#### YOUR GOAL
Even where a record seems odd, copy it exactly as it appears below.

[EXERCISE MATERIAL]

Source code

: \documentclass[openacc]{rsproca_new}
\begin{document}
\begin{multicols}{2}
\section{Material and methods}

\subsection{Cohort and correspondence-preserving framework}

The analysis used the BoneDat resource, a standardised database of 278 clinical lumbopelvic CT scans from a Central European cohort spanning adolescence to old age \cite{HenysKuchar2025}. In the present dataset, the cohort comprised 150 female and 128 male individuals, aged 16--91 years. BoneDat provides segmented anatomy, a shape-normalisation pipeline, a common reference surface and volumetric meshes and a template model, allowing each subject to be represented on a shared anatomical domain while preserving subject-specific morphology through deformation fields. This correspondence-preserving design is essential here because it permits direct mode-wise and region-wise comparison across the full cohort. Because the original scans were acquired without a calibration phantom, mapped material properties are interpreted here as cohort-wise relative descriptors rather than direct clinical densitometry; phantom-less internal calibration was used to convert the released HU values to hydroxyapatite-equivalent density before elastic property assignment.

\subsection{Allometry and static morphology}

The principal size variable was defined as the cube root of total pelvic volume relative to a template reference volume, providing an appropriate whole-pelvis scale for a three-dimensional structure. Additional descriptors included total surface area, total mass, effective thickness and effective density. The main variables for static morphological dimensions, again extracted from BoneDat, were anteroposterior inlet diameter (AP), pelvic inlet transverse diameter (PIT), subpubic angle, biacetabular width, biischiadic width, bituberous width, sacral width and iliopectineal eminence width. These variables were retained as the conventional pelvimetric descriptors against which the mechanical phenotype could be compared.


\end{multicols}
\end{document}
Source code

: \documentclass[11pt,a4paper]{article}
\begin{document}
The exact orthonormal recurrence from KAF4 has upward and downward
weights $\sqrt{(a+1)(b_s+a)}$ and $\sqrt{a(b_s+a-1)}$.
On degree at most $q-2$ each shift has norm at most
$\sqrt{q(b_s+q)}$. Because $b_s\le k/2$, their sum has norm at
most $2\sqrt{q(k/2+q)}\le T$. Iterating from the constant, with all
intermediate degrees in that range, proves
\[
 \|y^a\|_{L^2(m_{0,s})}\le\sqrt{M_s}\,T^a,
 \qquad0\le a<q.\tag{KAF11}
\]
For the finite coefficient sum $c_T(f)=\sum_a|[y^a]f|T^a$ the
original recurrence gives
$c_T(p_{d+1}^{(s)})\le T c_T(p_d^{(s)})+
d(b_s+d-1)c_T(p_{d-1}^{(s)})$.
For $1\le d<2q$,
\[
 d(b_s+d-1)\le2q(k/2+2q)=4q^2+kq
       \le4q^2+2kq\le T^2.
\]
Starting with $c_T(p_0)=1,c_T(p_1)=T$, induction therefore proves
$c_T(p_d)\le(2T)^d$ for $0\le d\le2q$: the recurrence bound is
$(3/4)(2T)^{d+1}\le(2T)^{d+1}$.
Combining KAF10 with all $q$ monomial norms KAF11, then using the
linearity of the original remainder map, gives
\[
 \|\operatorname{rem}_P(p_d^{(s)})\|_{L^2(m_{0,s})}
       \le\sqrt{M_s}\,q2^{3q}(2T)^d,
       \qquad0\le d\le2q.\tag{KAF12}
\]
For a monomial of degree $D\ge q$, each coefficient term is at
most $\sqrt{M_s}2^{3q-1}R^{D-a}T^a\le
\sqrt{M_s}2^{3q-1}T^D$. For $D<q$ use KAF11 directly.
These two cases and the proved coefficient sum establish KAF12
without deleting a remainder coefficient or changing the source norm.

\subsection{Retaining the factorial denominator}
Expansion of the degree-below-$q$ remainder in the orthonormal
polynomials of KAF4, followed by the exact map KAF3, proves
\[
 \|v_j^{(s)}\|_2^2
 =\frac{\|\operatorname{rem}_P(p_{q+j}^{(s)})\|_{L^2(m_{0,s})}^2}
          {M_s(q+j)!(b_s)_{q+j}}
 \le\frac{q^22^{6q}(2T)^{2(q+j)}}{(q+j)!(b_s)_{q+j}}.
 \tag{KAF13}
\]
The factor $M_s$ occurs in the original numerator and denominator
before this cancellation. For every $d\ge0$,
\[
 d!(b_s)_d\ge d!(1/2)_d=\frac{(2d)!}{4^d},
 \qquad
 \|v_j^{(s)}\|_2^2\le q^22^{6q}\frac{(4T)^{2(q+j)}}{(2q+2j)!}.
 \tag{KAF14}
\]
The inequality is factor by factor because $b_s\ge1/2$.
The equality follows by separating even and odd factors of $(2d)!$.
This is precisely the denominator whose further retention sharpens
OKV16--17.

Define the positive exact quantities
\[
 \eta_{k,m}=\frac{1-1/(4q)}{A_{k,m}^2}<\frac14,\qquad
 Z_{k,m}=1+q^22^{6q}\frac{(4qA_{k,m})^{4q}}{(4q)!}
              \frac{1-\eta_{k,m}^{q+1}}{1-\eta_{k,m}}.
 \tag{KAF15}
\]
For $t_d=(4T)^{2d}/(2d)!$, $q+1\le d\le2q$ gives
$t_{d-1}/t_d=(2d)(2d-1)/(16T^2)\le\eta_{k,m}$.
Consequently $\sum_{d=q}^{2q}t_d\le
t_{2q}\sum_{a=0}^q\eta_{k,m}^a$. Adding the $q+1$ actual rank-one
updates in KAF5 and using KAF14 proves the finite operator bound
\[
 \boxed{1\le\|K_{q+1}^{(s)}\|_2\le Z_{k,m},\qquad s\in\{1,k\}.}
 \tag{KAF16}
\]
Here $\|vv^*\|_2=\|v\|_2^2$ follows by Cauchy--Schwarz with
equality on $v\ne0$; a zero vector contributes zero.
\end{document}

[/EXERCISE MATERIAL]

#### PROBLEM SOLUTION
Source code

: \documentclass[openacc]{rsproca_new}
\begin{document}
\begin{multicols}{2}
\section{Material and methods}

\subsection{Cohort and correspondence-preserving framework}

The analysis used the BoneDat resource, a standardised database of 278 clinical lumbopelvic CT scans from a Central European cohort spanning adolescence to old age \cite{HenysKuchar2025}. In the present dataset, the cohort comprised 150 female and 128 male individuals, aged 16--91 years. BoneDat provides segmented anatomy, a shape-normalisation pipeline, a common reference surface and volumetric meshes and a template model, allowing each subject to be represented on a shared anatomical domain while preserving subject-specific morphology through deformation fields. This correspondence-preserving design is essential here because it permits direct mode-wise and region-wise comparison across the full cohort. Because the original scans were acquired without a calibration phantom, mapped material properties are interpreted here as cohort-wise relative descriptors rather than direct clinical densitometry; phantom-less internal calibration was used to convert the released HU values to hydroxyapatite-equivalent density before elastic property assignment.

\subsection{Allometry and static morphology}

The principal size variable was defined as the cube root of total pelvic volume relative to a template reference volume, providing an appropriate whole-pelvis scale for a three-dimensional structure. Additional descriptors included total surface area, total mass, effective thickness and effective density. The main variables for static morphological dimensions, again extracted from BoneDat, were anteroposterior inlet diameter (AP), pelvic inlet transverse diameter (PIT), subpubic angle, biacetabular width, biischiadic width, bituberous width, sacral width and iliopectineal eminence width. These variables were retained as the conventional pelvimetric descriptors against which the mechanical phenotype could be compared.


\end{multicols}
\end{document}
Source code

: \documentclass[11pt,a4paper]{article}
\begin{document}
The exact orthonormal recurrence from KAF4 has upward and downward
weights $\sqrt{(a+1)(b_s+a)}$ and $\sqrt{a(b_s+a-1)}$.
On degree at most $q-2$ each shift has norm at most
$\sqrt{q(b_s+q)}$. Because $b_s\le k/2$, their sum has norm at
most $2\sqrt{q(k/2+q)}\le T$. Iterating from the constant, with all
intermediate degrees in that range, proves
\[
 \|y^a\|_{L^2(m_{0,s})}\le\sqrt{M_s}\,T^a,
 \qquad0\le a<q.\tag{KAF11}
\]
For the finite coefficient sum $c_T(f)=\sum_a|[y^a]f|T^a$ the
original recurrence gives
$c_T(p_{d+1}^{(s)})\le T c_T(p_d^{(s)})+
d(b_s+d-1)c_T(p_{d-1}^{(s)})$.
For $1\le d<2q$,
\[
 d(b_s+d-1)\le2q(k/2+2q)=4q^2+kq
       \le4q^2+2kq\le T^2.
\]
Starting with $c_T(p_0)=1,c_T(p_1)=T$, induction therefore proves
$c_T(p_d)\le(2T)^d$ for $0\le d\le2q$: the recurrence bound is
$(3/4)(2T)^{d+1}\le(2T)^{d+1}$.
Combining KAF10 with all $q$ monomial norms KAF11, then using the
linearity of the original remainder map, gives
\[
 \|\operatorname{rem}_P(p_d^{(s)})\|_{L^2(m_{0,s})}
       \le\sqrt{M_s}\,q2^{3q}(2T)^d,
       \qquad0\le d\le2q.\tag{KAF12}
\]
For a monomial of degree $D\ge q$, each coefficient term is at
most $\sqrt{M_s}2^{3q-1}R^{D-a}T^a\le
\sqrt{M_s}2^{3q-1}T^D$. For $D<q$ use KAF11 directly.
These two cases and the proved coefficient sum establish KAF12
without deleting a remainder coefficient or changing the source norm.

\subsection{Retaining the factorial denominator}
Expansion of the degree-below-$q$ remainder in the orthonormal
polynomials of KAF4, followed by the exact map KAF3, proves
\[
 \|v_j^{(s)}\|_2^2
 =\frac{\|\operatorname{rem}_P(p_{q+j}^{(s)})\|_{L^2(m_{0,s})}^2}
          {M_s(q+j)!(b_s)_{q+j}}
 \le\frac{q^22^{6q}(2T)^{2(q+j)}}{(q+j)!(b_s)_{q+j}}.
 \tag{KAF13}
\]
The factor $M_s$ occurs in the original numerator and denominator
before this cancellation. For every $d\ge0$,
\[
 d!(b_s)_d\ge d!(1/2)_d=\frac{(2d)!}{4^d},
 \qquad
 \|v_j^{(s)}\|_2^2\le q^22^{6q}\frac{(4T)^{2(q+j)}}{(2q+2j)!}.
 \tag{KAF14}
\]
The inequality is factor by factor because $b_s\ge1/2$.
The equality follows by separating even and odd factors of $(2d)!$.
This is precisely the denominator whose further retention sharpens
OKV16--17.

Define the positive exact quantities
\[
 \eta_{k,m}=\frac{1-1/(4q)}{A_{k,m}^2}<\frac14,\qquad
 Z_{k,m}=1+q^22^{6q}\frac{(4qA_{k,m})^{4q}}{(4q)!}
              \frac{1-\eta_{k,m}^{q+1}}{1-\eta_{k,m}}.
 \tag{KAF15}
\]
For $t_d=(4T)^{2d}/(2d)!$, $q+1\le d\le2q$ gives
$t_{d-1}/t_d=(2d)(2d-1)/(16T^2)\le\eta_{k,m}$.
Consequently $\sum_{d=q}^{2q}t_d\le
t_{2q}\sum_{a=0}^q\eta_{k,m}^a$. Adding the $q+1$ actual rank-one
updates in KAF5 and using KAF14 proves the finite operator bound
\[
 \boxed{1\le\|K_{q+1}^{(s)}\|_2\le Z_{k,m},\qquad s\in\{1,k\}.}
 \tag{KAF16}
\]
Here $\|vv^*\|_2=\|v\|_2^2$ follows by Cauchy--Schwarz with
equality on $v\ne0$; a zero vector contributes zero.
\end{document}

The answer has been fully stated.